Clams do not live attached to a substrate like oysters, scallops and mussels and do not move around on the sea bottom like scallops do. Some clams have life cycles of only one year, while others live for hundreds of years. All clams have two calcareous shells or valves joined near a hinge with a flexible ligament and all are filter feeders. Because they feed directly on the abundant material floating in seawater clams can form colonies of massive size and density, especially in inner bays where the sand and mud substrates they like are abundant. They also grow fast. [Source: Kevin Short, Daily Yomiuri]

There are more than 400 species of clam. Like oysters they can produce pearls by compressing sand for long periods. However, clams are more unlikely to produce pearls than oysters and generally their pearls are not as pretty.. Only about 1 in 5,000 clams can produce a pearl of any noticeable size.

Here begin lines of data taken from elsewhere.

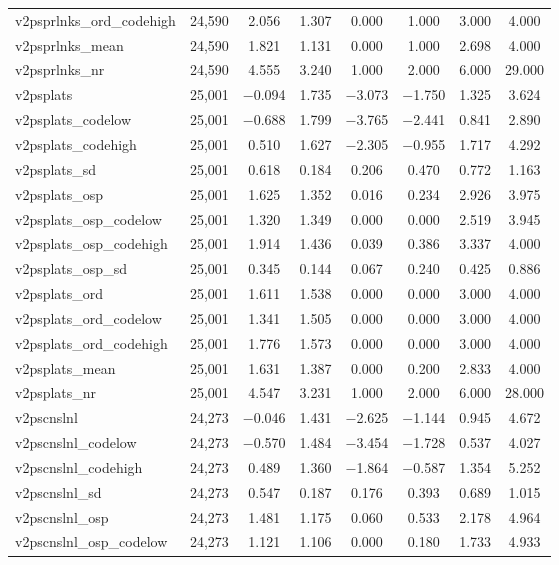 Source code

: \begin{table}[!htbp]
\begin{tabular}{@{\extracolsep{5pt}}lccccccc}
v2psprlnks\_ord\_codehigh & 24,590 & 2.056 & 1.307 & 0.000 & 1.000 & 3.000 & 4.000 \\ 
v2psprlnks\_mean & 24,590 & 1.821 & 1.131 & 0.000 & 1.000 & 2.698 & 4.000 \\ 
v2psprlnks\_nr & 24,590 & 4.555 & 3.240 & 1.000 & 2.000 & 6.000 & 29.000 \\ 
v2psplats & 25,001 & $-$0.094 & 1.735 & $-$3.073 & $-$1.750 & 1.325 & 3.624 \\ 
v2psplats\_codelow & 25,001 & $-$0.688 & 1.799 & $-$3.765 & $-$2.441 & 0.841 & 2.890 \\ 
v2psplats\_codehigh & 25,001 & 0.510 & 1.627 & $-$2.305 & $-$0.955 & 1.717 & 4.292 \\ 
v2psplats\_sd & 25,001 & 0.618 & 0.184 & 0.206 & 0.470 & 0.772 & 1.163 \\ 
v2psplats\_osp & 25,001 & 1.625 & 1.352 & 0.016 & 0.234 & 2.926 & 3.975 \\ 
v2psplats\_osp\_codelow & 25,001 & 1.320 & 1.349 & 0.000 & 0.000 & 2.519 & 3.945 \\ 
v2psplats\_osp\_codehigh & 25,001 & 1.914 & 1.436 & 0.039 & 0.386 & 3.337 & 4.000 \\ 
v2psplats\_osp\_sd & 25,001 & 0.345 & 0.144 & 0.067 & 0.240 & 0.425 & 0.886 \\ 
v2psplats\_ord & 25,001 & 1.611 & 1.538 & 0.000 & 0.000 & 3.000 & 4.000 \\ 
v2psplats\_ord\_codelow & 25,001 & 1.341 & 1.505 & 0.000 & 0.000 & 3.000 & 4.000 \\ 
v2psplats\_ord\_codehigh & 25,001 & 1.776 & 1.573 & 0.000 & 0.000 & 3.000 & 4.000 \\ 
v2psplats\_mean & 25,001 & 1.631 & 1.387 & 0.000 & 0.200 & 2.833 & 4.000 \\ 
v2psplats\_nr & 25,001 & 4.547 & 3.231 & 1.000 & 2.000 & 6.000 & 28.000 \\ 
v2pscnslnl & 24,273 & $-$0.046 & 1.431 & $-$2.625 & $-$1.144 & 0.945 & 4.672 \\ 
v2pscnslnl\_codelow & 24,273 & $-$0.570 & 1.484 & $-$3.454 & $-$1.728 & 0.537 & 4.027 \\ 
v2pscnslnl\_codehigh & 24,273 & 0.489 & 1.360 & $-$1.864 & $-$0.587 & 1.354 & 5.252 \\ 
v2pscnslnl\_sd & 24,273 & 0.547 & 0.187 & 0.176 & 0.393 & 0.689 & 1.015 \\ 
v2pscnslnl\_osp & 24,273 & 1.481 & 1.175 & 0.060 & 0.533 & 2.178 & 4.964 \\ 
v2pscnslnl\_osp\_codelow & 24,273 & 1.121 & 1.106 & 0.000 & 0.180 & 1.733 & 4.933 \\ 

\end{tabular}
\end{table}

Websites and Resources: Animal Diversity Web (ADW) animaldiversity.org; National Oceanic and Atmospheric Administration (NOAA) noaa.gov; Fishbase fishbase.se ; Encyclopedia of Life eol.org ; Smithsonian Oceans Portal ocean.si.edu/ocean-life-ecosystems

Clam Characteristics

Like oysters, mussels, and scallops clams are bivalve mollusks, and have a hinged shell. They have slow growth rates and can live 12 to 20 years on average and up to 40 years. The outer concentric growth rings on the shell can be counted to determine a clam’s age. Clam are cold blooded (ectothermic, use heat from the environment and adapt their behavior to regulate body temperature) and bilateral symmetry (both sides of the animal are the same).


Sphenoceramus steenstrupi, an 83 million years old clam that was 1.83 meters long

Quahogs are very common type of clam found in the U.S. Their thick shells are ridged and grayish green to white in color. Adult hard clams are just less than 7.5 centimeters (3 inches) but can reach up to 12.5 centimeters (5 inches). The inside of the shell is white with violet markings.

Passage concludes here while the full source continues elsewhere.